TASK MATERIAL START
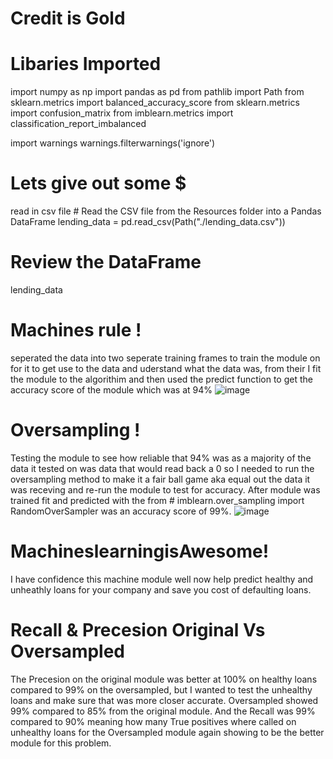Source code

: # Credit is Gold

# Libaries Imported
import numpy as np
import pandas as pd
from pathlib import Path
from sklearn.metrics import balanced_accuracy_score
from sklearn.metrics import confusion_matrix
from imblearn.metrics import classification_report_imbalanced

import warnings
warnings.filterwarnings('ignore')

# Lets give out some $
read in csv file # Read the CSV file from the Resources folder into a Pandas DataFrame
lending_data = pd.read_csv(Path("./lending_data.csv"))

# Review the DataFrame
lending_data

# Machines rule !
seperated the data into two seperate training frames to train the module on for it 
to get use to the data and uderstand what the data was, from their I fit the module
to the algorithim and then used the predict function to get the accuracy score of the module
which was at 94%
![image](https://user-images.githubusercontent.com/106267420/186948655-06c82ba8-a6be-44fe-9c33-72bb96bafe7a.png)


# Oversampling !
Testing the module to see how reliable that 94% was as a majority of the data it tested on was
data that would read back a 0 so I needed to run the oversampling method to make it a fair ball
game aka equal out the data it was receving and re-run the module to test for accuracy. After
module was trained fit and predicted with the from # imblearn.over_sampling import RandomOverSampler
was an accuracy score of 99%.
![image](https://user-images.githubusercontent.com/106267420/186947977-1c09ae6f-d5f7-4911-9a5d-aaf82acc9b53.png)

# MachineslearningisAwesome!
I have confidence this machine module well now help predict healthy and unheathly 
loans for your company and save you cost of defaulting loans. 


# Recall & Precesion Original Vs Oversampled
The Precesion on the original module was better at 100% on healthy loans  compared to 99% on the oversampled, but I wanted
to test the unhealthy loans and make sure that was more closer accurate. Oversampled showed 99% compared to 85% from the original 
module. And the Recall was 99% compared to 90% meaning how many True positives where called on unhealthy loans for the Oversampled
module again showing to be the better module for this problem.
TASK MATERIAL END
* _TASK STATEMENT_:
Within the listing, how many lines hold "from"? Write only that number.

* _OUTPUT_:
8